A function is anti-monotonic in its argument \( \equiv \) (x \( \Rightarrow \) y) \( \hspace{0.2 cm } \Rightarrow \hspace{0.2 cm } \) (f.x \( \Leftarrow \) f.y)

(b) Monotonicity of Logical Operators

\( \hspace{0.5 cm } \vee \) Monotonic. (p \( \Rightarrow \) q) \( \hspace{0.2 cm } \Rightarrow \hspace{0.2 cm } \) (p \( \vee \) r) \( \Rightarrow \) (q \( \vee \) r )

\( \hspace{0.5 cm } \wedge \) Monotonic. (p \( \Rightarrow \) q) \( \hspace{0.2 cm } \Rightarrow \hspace{0.2 cm } \) (p \( \wedge \) r) \( \Rightarrow \) (q \( \wedge \) r )

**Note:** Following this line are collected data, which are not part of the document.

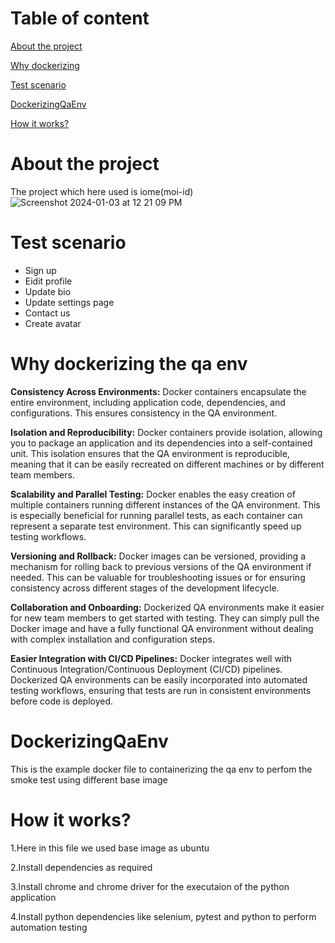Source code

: # Table of content
[About the project](https://github.com/niyogv/DockerizingQaEnv/blob/main/README.md#about-the-project)

[Why dockerizing](https://github.com/niyogv/DockerizingQaEnv/blob/main/README.md#why-dockerizing-the-qa-env)

[Test scenario](https://github.com/niyogv/DockerizingQaEnv/blob/main/README.md#test-scenario)

[DockerizingQaEnv](https://github.com/niyogv/DockerizingQaEnv/blob/main/README.md#dockerizingqaenv)

[How it works?](https://github.com/niyogv/DockerizingQaEnv/blob/main/README.md#how-it-works)

# About the project
The project which here used is iome(moi-id)
![Screenshot 2024-01-03 at 12 21 09 PM](https://github.com/niyogv/DockerizingQaEnv/assets/77136963/f7dc62b3-d2b9-4263-9611-8b59230e3b30)

# Test scenario
- Sign up
- Eidit profile
- Update bio
- Update settings page
- Contact us
- Create avatar

# Why dockerizing the qa env
**Consistency Across Environments:**
Docker containers encapsulate the entire environment, including application code, dependencies, and configurations. This ensures consistency in the QA environment.

**Isolation and Reproducibility:**
Docker containers provide isolation, allowing you to package an application and its dependencies into a self-contained unit. This isolation ensures that the QA environment is reproducible, meaning that it can be easily recreated on different machines or by different team members.

**Scalability and Parallel Testing:**
Docker enables the easy creation of multiple containers running different instances of the QA environment. This is especially beneficial for running parallel tests, as each container can represent a separate test environment. This can significantly speed up testing workflows.

**Versioning and Rollback:**
Docker images can be versioned, providing a mechanism for rolling back to previous versions of the QA environment if needed. This can be valuable for troubleshooting issues or for ensuring consistency across different stages of the development lifecycle.

**Collaboration and Onboarding:**
Dockerized QA environments make it easier for new team members to get started with testing. They can simply pull the Docker image and have a fully functional QA environment without dealing with complex installation and configuration steps.

**Easier Integration with CI/CD Pipelines:**
Docker integrates well with Continuous Integration/Continuous Deployment (CI/CD) pipelines. Dockerized QA environments can be easily incorporated into automated testing workflows, ensuring that tests are run in consistent environments before code is deployed.


# DockerizingQaEnv
This is the example docker file to containerizing the qa env to perfom the smoke test using different base image

# How it works?
1.Here in this file we used base image as ubuntu

2.Install dependencies as required

3.Install chrome and chrome driver for the executaion of the python application

4.Install python dependencies like selenium, pytest and python to perform automation testing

\( \hspace{0.5 cm } \neg \) Antimonotonic. (p \( \Rightarrow \) q) \( \hspace{0.2 cm } \Rightarrow \hspace{0.2 cm } \) ( \( \neg \) p \( \Leftarrow \) \( \neg \) q )

\( \hspace{0.5 cm } \Rightarrow \) Antimonotonic Antecedent. (p \( \Rightarrow \) q) \( \hspace{0.2 cm }\) \( \Rightarrow \) \( \hspace{0.2 cm }\) ( (p \( \Rightarrow \) r) \( \Leftarrow \) (q \( \Rightarrow \) r) )

\( \hspace{0.5 cm } \Rightarrow \) Monotonic Consequent. (p \( \Rightarrow \) q) \( \hspace{0.2 cm }\) \( \Rightarrow \) \( \hspace{0.2 cm }\) ( (r \( \Rightarrow \) p) \( \Rightarrow \) (r \( \Rightarrow \) q) )

\( \hspace{0.5 cm } \forall \) Antimonotonic Range. (a \( \Rightarrow \) b) \( \hspace{0.2 cm }\) \( \Rightarrow \) \( \hspace{0.2 cm }\) ( ( \( \forall \)x | a : P) \( \Leftarrow \) ( \( \forall \)x | b : P))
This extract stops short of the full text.